# Fischerprüfung Schleswig Holstein



## Sailfisch

Hier bitte alle Infos zur Prüfung in Schleswig Holstein einstellen.
Nützlich Links werde ich - sofern ich sie bemerke (anderfalls bitte PN) - ins Erstposting übernehmen!

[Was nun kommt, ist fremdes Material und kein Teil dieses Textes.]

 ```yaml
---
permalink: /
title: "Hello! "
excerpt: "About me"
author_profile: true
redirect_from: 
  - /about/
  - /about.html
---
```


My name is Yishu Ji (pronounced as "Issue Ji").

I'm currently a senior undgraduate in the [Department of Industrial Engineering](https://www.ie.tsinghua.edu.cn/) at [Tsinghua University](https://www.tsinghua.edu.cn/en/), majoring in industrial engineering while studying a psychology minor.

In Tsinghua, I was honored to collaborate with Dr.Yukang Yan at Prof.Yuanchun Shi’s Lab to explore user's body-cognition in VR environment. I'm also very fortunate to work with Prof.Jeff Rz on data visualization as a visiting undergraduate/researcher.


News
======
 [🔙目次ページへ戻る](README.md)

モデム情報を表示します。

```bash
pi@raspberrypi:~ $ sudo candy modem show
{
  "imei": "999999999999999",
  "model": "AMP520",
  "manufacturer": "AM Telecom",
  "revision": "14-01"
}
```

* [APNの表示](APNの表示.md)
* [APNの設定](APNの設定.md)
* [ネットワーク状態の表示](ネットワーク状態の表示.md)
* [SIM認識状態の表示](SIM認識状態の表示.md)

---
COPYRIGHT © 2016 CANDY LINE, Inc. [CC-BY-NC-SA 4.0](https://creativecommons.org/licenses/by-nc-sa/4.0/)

Einen nützlichen Link zu den Prüfungen findet ihr schon mal hier:
http://www.lsfv-sh.de/fischereischeinlehrgang

http://www.kiel.de/Aemter_61_bis_92/73/Service_73/Fi_info.htm


----------



## Henninho

*AW: Fischerprüfung Schleswig Holstein*

Hallo!
Ich möchte gerne den Angelschein machen. Ich wohne in Husum in Nordfriesland. Ich habe von einer Art Crashkurs gehört. Wo kann man diesen machen in meiner Region? Wie teuer ist der? Wie lange dauert der genau? Und wenn es nicht so einen Crashkurs gibt, möchte ich einen "normalen" Angelschein machen...Dann bitte dafür die Informationen.
Vielen Dank


----------



## Henninho

*AW: Fischerprüfung Schleswig Holstein*

achso...


----------



## Charly_Brown

*AW: Fischerprüfung Schleswig Holstein*

Hallo,

ich habe Ende 2005 die Prüfung abgelegt, und wollte mein Leitfaden nun an einen Freund weiterreichen, damit er damit lernen kann. Hat sich im neuen Leitfaden (außer Schonmaßen/-zeiten) etwas geändert??? Wenn ja, wo bekomme ich den aktuellen Leitfaden?

Danke


----------



## Blechkate

*AW: Fischerprüfung Schleswig Holstein*

Hallo,
bin mir ziemlich sicher das da nichts geändert wurde. Ich hab meinen Schein im Juni gemacht. Im Leitfaden waren ein paar Fragen die man falsch beantworten mußte damit sie richtig waren|kopfkrat;+. Wenn man den Leitfaden geändert hätte, wären diese lustigen Fehler wohl ausgeräumt worden. So denke ich zumindest. Wenn man sich mit dem 2002 Leitfaden vorbereitet sollte es schon klappen.

Gruß Matthias


----------



## Charly_Brown

*AW: Fischerprüfung Schleswig Holstein*

Super,

vielen dank für die Antwort. Schade, dass an der Stelle nicht wahrheitsgemäß geantwortet wird, klingt für mich nach Geld mache. Naja, mehr als Prüfungsgebühren gibts an dieser Stelle nicht...


----------



## Hendrik1978

*AW: Fischerprüfung Schleswig Holstein*

Hab mal bei der LSFV Seite geschaut, da stehen gar keine Termine fü Kreis Rendsburg Eckernförde...
Meine Freundin würde jetzt gerne nen Schein machen!
Und nun gibts keine Termine.
Oder hat da noch wer nen Tip für mich?
Gruß
Hendrik


----------



## caddel

*AW: Fischerprüfung Schleswig Holstein*

Hier sind mal ein paar Termine für die kommende Lehrgangssaison aus dem Kreis Plön.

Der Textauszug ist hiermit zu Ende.